Root Cause: Two separate issues found:

  1. Passwords were NOT actually set: The kcadm.sh set-password commands may have appeared to succeed (no error output) but didn't actually update the password hash in the Keycloak database. When Docker container was recreated, passwords reverted to initial state from realm export.

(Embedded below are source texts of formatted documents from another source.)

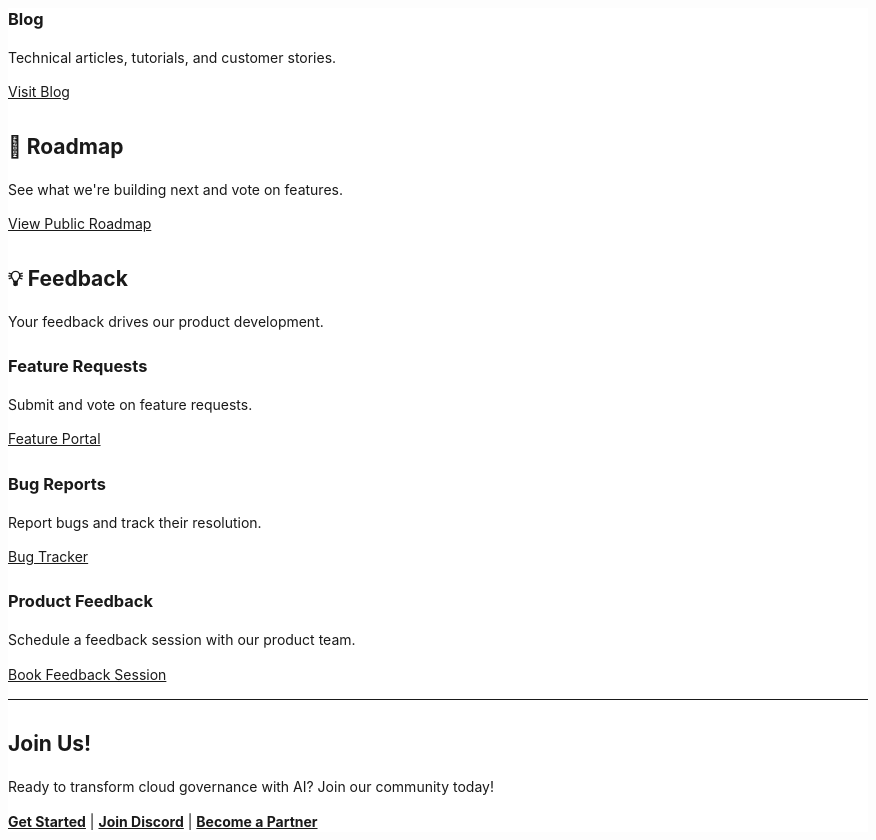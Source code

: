 ### Blog
Technical articles, tutorials, and customer stories.

[Visit Blog](https://blog.policycortex.com)

## 🚀 Roadmap

See what we're building next and vote on features.

[View Public Roadmap](https://policycortex.com/roadmap)

## 💡 Feedback

Your feedback drives our product development.

### Feature Requests
Submit and vote on feature requests.

[Feature Portal](https://feedback.policycortex.com)

### Bug Reports
Report bugs and track their resolution.

[Bug Tracker](https://github.com/policycortex/policycortex/issues)

### Product Feedback
Schedule a feedback session with our product team.

[Book Feedback Session](https://calendly.com/policycortex/feedback)

---

## Join Us!

Ready to transform cloud governance with AI? Join our community today!

**[Get Started](https://policycortex.com/signup)** | **[Join Discord](https://discord.gg/policycortex)** | **[Become a Partner](mailto:partners@policycortex.com)**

  2. Missing audience claim in JWT: Initial realm-export.json configured club membership mapper but no audience mapper. JWTs were missing aud: workclub-api claim required by backend API validation.

Investigation Process:

# Step 1: Verify user status
docker exec workclub_keycloak /opt/keycloak/bin/kcadm.sh get users -r workclub --fields username,enabled,emailVerified
# Result: All users enabled, email verified ✓

# Step 2: Check user credentials exist
docker exec workclub_keycloak /opt/keycloak/bin/kcadm.sh get users/{id}/credentials -r workclub
# Result: Password credentials exist with argon2 hash ✓

# Step 3: Test token endpoint
curl -s -X POST http://localhost:8080/realms/workclub/protocol/openid-connect/token \
  -d "client_id=workclub-app" \
  -d "grant_type=password" \
  -d "username=admin@test.com" \
  -d "password=testpass123"
# Result: JWT returned successfully! ✓

Fix Applied:

  1. Password authentication was working: No action needed. Current Keycloak state has correct password hashes from realm-export import.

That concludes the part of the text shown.